I didn’t bother to reply to him as I clicked the button on my fob and threw it at him. “Here, you can drive.”
“You don’t even know if I have a license,” Carter said, putting my bag in the trunk and closing it.
I paused near the passenger door, dread already setting in at the thought of driving home after today. “Do you?”
“Of course I do.” He winked and pulled open the driver’s door, and all I could do was groan. This was a mistake agreeing for him to come and stay with me, I just wasn’t sure how big of a mistake it would end up being.
Chapter 3
The first week of Carter staying with me had flown by. We had created ourselves a nice little routine since the first day, one that didn’t consist of me opening up his bedroom to see him naked. He’d taken to driving my car to and from school, and although I hadn’t told him it was a relief not to deal with the assholes who liked to occupy the roads, I had a feeling he knew.
Now we were at the end of his first week at school where he’d attended every day without fail. I’d managed to look at his transcripts from his old school, and my thoughts had been confirmed. He’d been at the top of his classes, and the school he’d attended didn’t have any AP classes, which was the suspected reason for him skipping out. That and being able to provide for him and his mom.
“I’m going out,” Carter grunted from behind me. I was yet again on my sofa, my blanket wrapped
around me, and my trusty tub of ice cream attached to my hand.
I turned just in time to see him walk into the kitchen, and took stock of what he was wearing. His usual ripped jeans were low on his hips, but this pair were black and paired with a bright white T-shirt. I had no idea how he’d managed to keep it so white. All my white clothes always ended up looking gray and depressed.
“Where are you going?” I asked. Part of me wanted to know so I didn’t worry, but the other part of me was just being nosy.
“Dunno. I’m meeting up with Jarod.”
“Jarod?” I raised my brows and lifted up on my knees. “As in, my Jarod?” I placed my arms on the back of the sofa and stared at him as he looked down at his cell.

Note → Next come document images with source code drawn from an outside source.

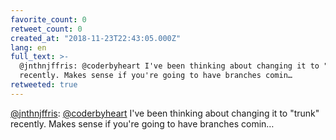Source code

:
 ```yaml
---
favorite_count: 0
retweet_count: 0
created_at: "2018-11-23T22:43:05.000Z"
lang: en
full_text: >-
  @jnthnjffris: @coderbyheart I've been thinking about changing it to "trunk"
  recently. Makes sense if you're going to have branches comin…
retweeted: true
---
```


[@jnthnjffris](https://twitter.com/jnthnjffris):
[@coderbyheart](https://twitter.com/coderbyheart) I've been thinking about
changing it to "trunk" recently. Makes sense if you're going to have branches
comin…
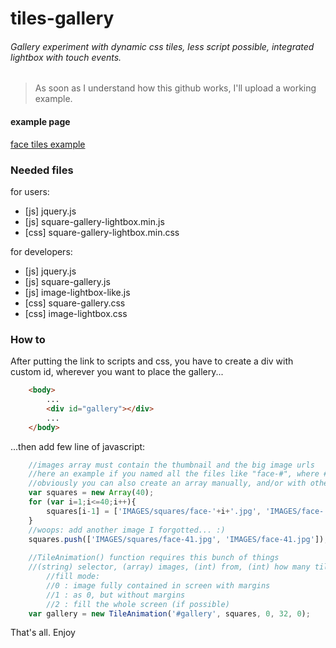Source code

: # tiles-gallery

###### Gallery experiment with dynamic css tiles, less script possible, integrated lightbox with touch events.

> As soon as I understand how this github works, I'll upload a working example.

#### example page
[face tiles example](http://cambiamentico.altervista.org/PAGES/experiments/faces-tiles/)

### Needed files

for users:
- [js] jquery.js
- [js] square-gallery-lightbox.min.js
- [css] square-gallery-lightbox.min.css

for developers:
- [js] jquery.js
- [js] square-gallery.js
- [js] image-lightbox-like.js
- [css] square-gallery.css
- [css] image-lightbox.css

### How to

After putting the link to scripts and css,
you have to create a div with custom id, wherever you want to place the gallery...
```html
	<body>
		...
		<div id="gallery"></div>
		...
	</body>
```

...then add few line of javascript:
```javascript
	//images array must contain the thumbnail and the big image urls
	//here an example if you named all the files like "face-#", where # = (int) 1...40
	//obviously you can also create an array manually, and/or with other languages.
	var squares = new Array(40);
	for (var i=1;i<=40;i++){
		squares[i-1] = ['IMAGES/squares/face-'+i+'.jpg', 'IMAGES/face-'+i+'.jpg'];
	}
	//woops: add another image I forgotted... :)
	squares.push(['IMAGES/squares/face-41.jpg', 'IMAGES/face-41.jpg']);
	
	//TileAnimation() function requires this bunch of things
	//(string) selector, (array) images, (int) from, (int) how many tiles, (int) fill mode for lightbox
		//fill mode:
		//0 : image fully contained in screen with margins
		//1 : as 0, but without margins
		//2 : fill the whole screen (if possible)
	var gallery = new TileAnimation('#gallery', squares, 0, 32, 0);
```

That's all. Enjoy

“Your Jarod?” Carter asked, pocketing his cell and then moving closer to me. He stopped a couple of feet away from and crouched down so his face was level with mine. “Got something you need to tell me, Skylar? Are you being a bad girl with one of your students?”
I rolled my eyes. “As if. Jarod isn’t my type.”
Carter grinned, his honey eyes capturing my full attention. “Yeah? Too geeky for you, huh? Maybe you like yourself a bad boy?”
My cheeks burned from his attention, and I was tempted to press the cool ice-cream tub against them. “No. I’ll have you know, I’m dating someone.” I paused, waiting to see his reaction. I didn’t know why I wanted to see it. Maybe a small part of me wanted to seem less like a loser than I felt like at that moment. It was Friday night, and I was staying in all on my own. Guy had asked if I wanted to go out, but I’d declined, and now I wondered if I should have accepted his invitation.
“Really?” Carter asked, his voice lower. The silence stretched between us, and I could hear the buzz of his cell in his pocket.
“Yeah,” I croaked out and leaned farther forward. I was only about ten inches away from his face now, and I knew I should have moved back and not closer to him, but it was too tempting for me to resist at that moment. I didn’t know what it was exactly that drew me closer, but the invisible force wouldn’t let me go. “His name is Guy. He actually works at the school.”